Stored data
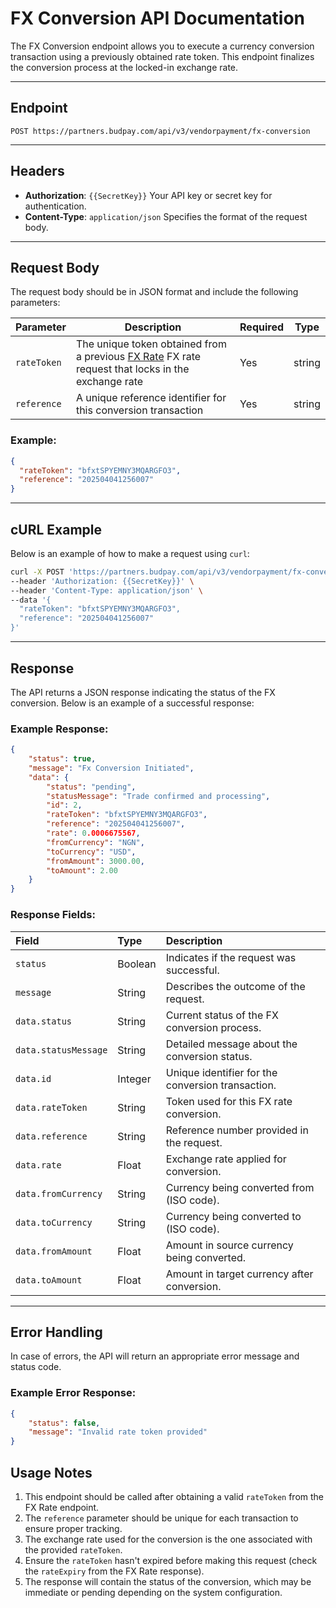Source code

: # FX Conversion API Documentation

The FX Conversion endpoint allows you to execute a currency conversion transaction using a previously obtained rate token. This endpoint finalizes the conversion process at the locked-in exchange rate.

---

## **Endpoint**

```
POST https://partners.budpay.com/api/v3/vendorpayment/fx-conversion
```

---

## **Headers**

- **Authorization**: `{{SecretKey}}`
Your API key or secret key for authentication.
- **Content-Type**: `application/json`
Specifies the format of the request body.

---

## **Request Body**

The request body should be in JSON format and include the following parameters:


| Parameter | Description | Required | Type |
|-----------|-------------|----------|------|
| `rateToken` | The unique token obtained from a previous [FX Rate](./FX_Rate.md) FX rate request that locks in the exchange rate | Yes | string |
| `reference` | A unique reference identifier for this conversion transaction | Yes | string |


### Example:

```json
{
  "rateToken": "bfxtSPYEMNY3MQARGFO3",
  "reference": "202504041256007"
}
```

---

## **cURL Example**

Below is an example of how to make a request using `curl`:

```bash
curl -X POST 'https://partners.budpay.com/api/v3/vendorpayment/fx-conversion' \
--header 'Authorization: {{SecretKey}}' \
--header 'Content-Type: application/json' \
--data '{
  "rateToken": "bfxtSPYEMNY3MQARGFO3",
  "reference": "202504041256007"
}'
```

---

## **Response**

The API returns a JSON response indicating the status of the FX conversion. Below is an example of a successful response:

### Example Response:

```json
{
    "status": true,
    "message": "Fx Conversion Initiated",
    "data": {
        "status": "pending",
        "statusMessage": "Trade confirmed and processing",
        "id": 2,
        "rateToken": "bfxtSPYEMNY3MQARGFO3",
        "reference": "202504041256007",
        "rate": 0.0006675567,
        "fromCurrency": "NGN",
        "toCurrency": "USD",
        "fromAmount": 3000.00,
        "toAmount": 2.00
    }
}
```


### Response Fields:

| Field | Type | Description |
| :-- | :-- | :-- |
| `status` | Boolean | Indicates if the request was successful. |
| `message` | String | Describes the outcome of the request. |
| `data.status` | String | Current status of the FX conversion process. |
| `data.statusMessage` | String | Detailed message about the conversion status. |
| `data.id` | Integer | Unique identifier for the conversion transaction. |
| `data.rateToken` | String | Token used for this FX rate conversion. |
| `data.reference` | String | Reference number provided in the request. |
| `data.rate` | Float | Exchange rate applied for conversion. |
| `data.fromCurrency` | String | Currency being converted from (ISO code). |
| `data.toCurrency` | String | Currency being converted to (ISO code). |
| `data.fromAmount` | Float | Amount in source currency being converted. |
| `data.toAmount` | Float | Amount in target currency after conversion. |

---

## **Error Handling**

In case of errors, the API will return an appropriate error message and status code.

### Example Error Response:

```json
{
    "status": false,
    "message": "Invalid rate token provided"
}
```

## Usage Notes

1. This endpoint should be called after obtaining a valid `rateToken` from the FX Rate endpoint.
2. The `reference` parameter should be unique for each transaction to ensure proper tracking.
3. The exchange rate used for the conversion is the one associated with the provided `rateToken`.
4. Ensure the `rateToken` hasn't expired before making this request (check the `rateExpiry` from the FX Rate response).
5. The response will contain the status of the conversion, which may be immediate or pending depending on the system configuration.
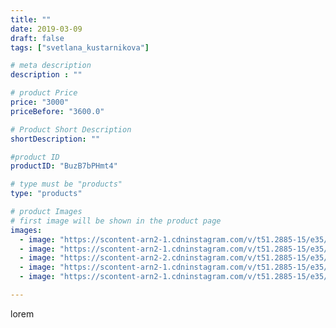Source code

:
 ```yaml
---
title: ""
date: 2019-03-09
draft: false
tags: ["svetlana_kustarnikova"]

# meta description
description : ""

# product Price
price: "3000"
priceBefore: "3600.0"

# Product Short Description
shortDescription: ""

#product ID
productID: "BuzB7bPHmt4"

# type must be "products"
type: "products"

# product Images
# first image will be shown in the product page
images:
  - image: "https://scontent-arn2-1.cdninstagram.com/v/t51.2885-15/e35/52806268_272296743695302_7979751215393524542_n.jpg?se=8&tp=1&_nc_ht=scontent-arn2-1.cdninstagram.com&_nc_cat=110&_nc_ohc=oGrQ013cWSoAX_Qrkq8&ccb=7-4&oh=0abeff6516304216779fd96911114a4b&oe=60836256&ig_cache_key=MTk5NTk0NzUzNjYyMTEzMjMwMA%3D%3D.2-ccb7-4"
  - image: "https://scontent-arn2-1.cdninstagram.com/v/t51.2885-15/e35/53201540_278053586421895_3450655007506035609_n.jpg?se=8&tp=1&_nc_ht=scontent-arn2-1.cdninstagram.com&_nc_cat=107&_nc_ohc=OGmkHPJrqTAAX8v5aQ_&ccb=7-4&oh=69b3ccdd2ca256072637c44b2906cf69&oe=6083E8B5&ig_cache_key=MTk5NTk0NzUzNjYyMTAxMTQ0Mg%3D%3D.2-ccb7-4"
  - image: "https://scontent-arn2-2.cdninstagram.com/v/t51.2885-15/e35/52717200_383461542435521_8409586240816589500_n.jpg?se=8&tp=1&_nc_ht=scontent-arn2-2.cdninstagram.com&_nc_cat=105&_nc_ohc=vxkgwATLW_4AX-iDWtV&ccb=7-4&oh=eadfb0a127b9029efd47162d2fb43924&oe=608478D1&ig_cache_key=MTk5NTk0NzUzNjYxMjY2NTM5OA%3D%3D.2-ccb7-4"
  - image: "https://scontent-arn2-1.cdninstagram.com/v/t51.2885-15/e35/52117836_426899381201638_7380259554025311214_n.jpg?tp=1&_nc_ht=scontent-arn2-1.cdninstagram.com&_nc_cat=110&_nc_ohc=A6_0mn2F8WMAX9SbuBt&ccb=7-4&oh=f906de9190136201dc28818c4c1e86be&oe=6084625B&ig_cache_key=MTk5NTk0NzUzNjYyOTQxMzE0Ng%3D%3D.2-ccb7-4"
  - image: "https://scontent-arn2-1.cdninstagram.com/v/t51.2885-15/e35/52713143_410893136373460_5543935324341618125_n.jpg?tp=1&_nc_ht=scontent-arn2-1.cdninstagram.com&_nc_cat=104&_nc_ohc=Z1FH_yEENI0AX8TDMzh&ccb=7-4&oh=7c47ae1b2389abfa716fa671607060bf&oe=60847D74&ig_cache_key=MTk5NTk0NzUzNjU5NjA0MDk3Ng%3D%3D.2-ccb7-4"

---
```

lorem
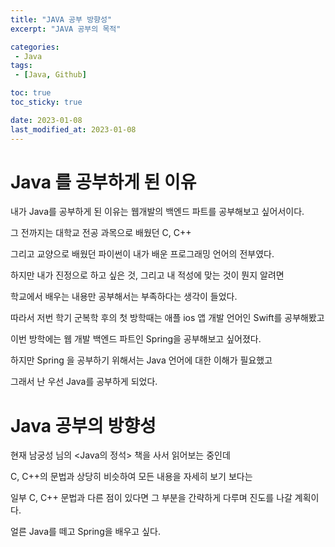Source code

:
 ```yaml
---
title: "JAVA 공부 방향성"
excerpt: "JAVA 공부의 목적"

categories:
 - Java
tags:
 - [Java, Github]

toc: true
toc_sticky: true

date: 2023-01-08
last_modified_at: 2023-01-08
---
```


# Java 를 공부하게 된 이유

내가 Java를 공부하게 된 이유는 웹개발의 백엔드 파트를 공부해보고 싶어서이다.

그 전까지는 대학교 전공 과목으로 배웠던 C, C++ 

그리고 교양으로 배웠던 파이썬이 내가 배운 프로그래밍 언어의 전부였다.

하지만 내가 진정으로 하고 싶은 것, 그리고 내 적성에 맞는 것이 뭔지 알려면 

학교에서 배우는 내용만 공부해서는 부족하다는 생각이 들었다.

따라서 저번 학기 군복학 후의 첫 방학때는 애플 ios 앱 개발 언어인 Swift를 공부해봤고

이번 방학에는 웹 개발 백엔드 파트인 Spring을 공부해보고 싶어졌다.

하지만 Spring 을 공부하기 위해서는 Java 언어에 대한 이해가 필요했고

그래서 난 우선 Java를 공부하게 되었다.

# Java 공부의 방향성

현재 남궁성 님의 <Java의 정석> 책을 사서 읽어보는 중인데 

C, C++의 문법과 상당히 비슷하여 모든 내용을 자세히 보기 보다는

일부 C, C++ 문법과 다른 점이 있다면 그 부분을 간략하게 다루며 진도를 나갈 계획이다.


얼른 Java를 떼고 Spring을 배우고 싶다.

The task:
Would you set down the records exactly, with no pictures included?

Result for this exercise:
Source code

: # FX Conversion API Documentation

The FX Conversion endpoint allows you to execute a currency conversion transaction using a previously obtained rate token. This endpoint finalizes the conversion process at the locked-in exchange rate.

---

## **Endpoint**

```
POST https://partners.budpay.com/api/v3/vendorpayment/fx-conversion
```

---

## **Headers**

- **Authorization**: `{{SecretKey}}`
Your API key or secret key for authentication.
- **Content-Type**: `application/json`
Specifies the format of the request body.

---

## **Request Body**

The request body should be in JSON format and include the following parameters:


| Parameter | Description | Required | Type |
|-----------|-------------|----------|------|
| `rateToken` | The unique token obtained from a previous [FX Rate](./FX_Rate.md) FX rate request that locks in the exchange rate | Yes | string |
| `reference` | A unique reference identifier for this conversion transaction | Yes | string |


### Example:

```json
{
  "rateToken": "bfxtSPYEMNY3MQARGFO3",
  "reference": "202504041256007"
}
```

---

## **cURL Example**

Below is an example of how to make a request using `curl`:

```bash
curl -X POST 'https://partners.budpay.com/api/v3/vendorpayment/fx-conversion' \
--header 'Authorization: {{SecretKey}}' \
--header 'Content-Type: application/json' \
--data '{
  "rateToken": "bfxtSPYEMNY3MQARGFO3",
  "reference": "202504041256007"
}'
```

---

## **Response**

The API returns a JSON response indicating the status of the FX conversion. Below is an example of a successful response:

### Example Response:

```json
{
    "status": true,
    "message": "Fx Conversion Initiated",
    "data": {
        "status": "pending",
        "statusMessage": "Trade confirmed and processing",
        "id": 2,
        "rateToken": "bfxtSPYEMNY3MQARGFO3",
        "reference": "202504041256007",
        "rate": 0.0006675567,
        "fromCurrency": "NGN",
        "toCurrency": "USD",
        "fromAmount": 3000.00,
        "toAmount": 2.00
    }
}
```


### Response Fields:

| Field | Type | Description |
| :-- | :-- | :-- |
| `status` | Boolean | Indicates if the request was successful. |
| `message` | String | Describes the outcome of the request. |
| `data.status` | String | Current status of the FX conversion process. |
| `data.statusMessage` | String | Detailed message about the conversion status. |
| `data.id` | Integer | Unique identifier for the conversion transaction. |
| `data.rateToken` | String | Token used for this FX rate conversion. |
| `data.reference` | String | Reference number provided in the request. |
| `data.rate` | Float | Exchange rate applied for conversion. |
| `data.fromCurrency` | String | Currency being converted from (ISO code). |
| `data.toCurrency` | String | Currency being converted to (ISO code). |
| `data.fromAmount` | Float | Amount in source currency being converted. |
| `data.toAmount` | Float | Amount in target currency after conversion. |

---

## **Error Handling**

In case of errors, the API will return an appropriate error message and status code.

### Example Error Response:

```json
{
    "status": false,
    "message": "Invalid rate token provided"
}
```

## Usage Notes

1. This endpoint should be called after obtaining a valid `rateToken` from the FX Rate endpoint.
2. The `reference` parameter should be unique for each transaction to ensure proper tracking.
3. The exchange rate used for the conversion is the one associated with the provided `rateToken`.
4. Ensure the `rateToken` hasn't expired before making this request (check the `rateExpiry` from the FX Rate response).
5. The response will contain the status of the conversion, which may be immediate or pending depending on the system configuration.
Source code

:
 ```yaml
---
title: ""
date: 2019-03-09
draft: false
tags: ["svetlana_kustarnikova"]

# meta description
description : ""

# product Price
price: "3000"
priceBefore: "3600.0"

# Product Short Description
shortDescription: ""

#product ID
productID: "BuzB7bPHmt4"

# type must be "products"
type: "products"

# product Images
# first image will be shown in the product page
images:
  - image: "https://scontent-arn2-1.cdninstagram.com/v/t51.2885-15/e35/52806268_272296743695302_7979751215393524542_n.jpg?se=8&tp=1&_nc_ht=scontent-arn2-1.cdninstagram.com&_nc_cat=110&_nc_ohc=oGrQ013cWSoAX_Qrkq8&ccb=7-4&oh=0abeff6516304216779fd96911114a4b&oe=60836256&ig_cache_key=MTk5NTk0NzUzNjYyMTEzMjMwMA%3D%3D.2-ccb7-4"
  - image: "https://scontent-arn2-1.cdninstagram.com/v/t51.2885-15/e35/53201540_278053586421895_3450655007506035609_n.jpg?se=8&tp=1&_nc_ht=scontent-arn2-1.cdninstagram.com&_nc_cat=107&_nc_ohc=OGmkHPJrqTAAX8v5aQ_&ccb=7-4&oh=69b3ccdd2ca256072637c44b2906cf69&oe=6083E8B5&ig_cache_key=MTk5NTk0NzUzNjYyMTAxMTQ0Mg%3D%3D.2-ccb7-4"
  - image: "https://scontent-arn2-2.cdninstagram.com/v/t51.2885-15/e35/52717200_383461542435521_8409586240816589500_n.jpg?se=8&tp=1&_nc_ht=scontent-arn2-2.cdninstagram.com&_nc_cat=105&_nc_ohc=vxkgwATLW_4AX-iDWtV&ccb=7-4&oh=eadfb0a127b9029efd47162d2fb43924&oe=608478D1&ig_cache_key=MTk5NTk0NzUzNjYxMjY2NTM5OA%3D%3D.2-ccb7-4"
  - image: "https://scontent-arn2-1.cdninstagram.com/v/t51.2885-15/e35/52117836_426899381201638_7380259554025311214_n.jpg?tp=1&_nc_ht=scontent-arn2-1.cdninstagram.com&_nc_cat=110&_nc_ohc=A6_0mn2F8WMAX9SbuBt&ccb=7-4&oh=f906de9190136201dc28818c4c1e86be&oe=6084625B&ig_cache_key=MTk5NTk0NzUzNjYyOTQxMzE0Ng%3D%3D.2-ccb7-4"
  - image: "https://scontent-arn2-1.cdninstagram.com/v/t51.2885-15/e35/52713143_410893136373460_5543935324341618125_n.jpg?tp=1&_nc_ht=scontent-arn2-1.cdninstagram.com&_nc_cat=104&_nc_ohc=Z1FH_yEENI0AX8TDMzh&ccb=7-4&oh=7c47ae1b2389abfa716fa671607060bf&oe=60847D74&ig_cache_key=MTk5NTk0NzUzNjU5NjA0MDk3Ng%3D%3D.2-ccb7-4"

---
```

lorem
Source code

:
 ```yaml
---
title: "JAVA 공부 방향성"
excerpt: "JAVA 공부의 목적"

categories:
 - Java
tags:
 - [Java, Github]

toc: true
toc_sticky: true

date: 2023-01-08
last_modified_at: 2023-01-08
---
```


# Java 를 공부하게 된 이유

내가 Java를 공부하게 된 이유는 웹개발의 백엔드 파트를 공부해보고 싶어서이다.

그 전까지는 대학교 전공 과목으로 배웠던 C, C++ 

그리고 교양으로 배웠던 파이썬이 내가 배운 프로그래밍 언어의 전부였다.

하지만 내가 진정으로 하고 싶은 것, 그리고 내 적성에 맞는 것이 뭔지 알려면 

학교에서 배우는 내용만 공부해서는 부족하다는 생각이 들었다.

따라서 저번 학기 군복학 후의 첫 방학때는 애플 ios 앱 개발 언어인 Swift를 공부해봤고

이번 방학에는 웹 개발 백엔드 파트인 Spring을 공부해보고 싶어졌다.

하지만 Spring 을 공부하기 위해서는 Java 언어에 대한 이해가 필요했고

그래서 난 우선 Java를 공부하게 되었다.

# Java 공부의 방향성

현재 남궁성 님의 <Java의 정석> 책을 사서 읽어보는 중인데 

C, C++의 문법과 상당히 비슷하여 모든 내용을 자세히 보기 보다는

일부 C, C++ 문법과 다른 점이 있다면 그 부분을 간략하게 다루며 진도를 나갈 계획이다.


얼른 Java를 떼고 Spring을 배우고 싶다.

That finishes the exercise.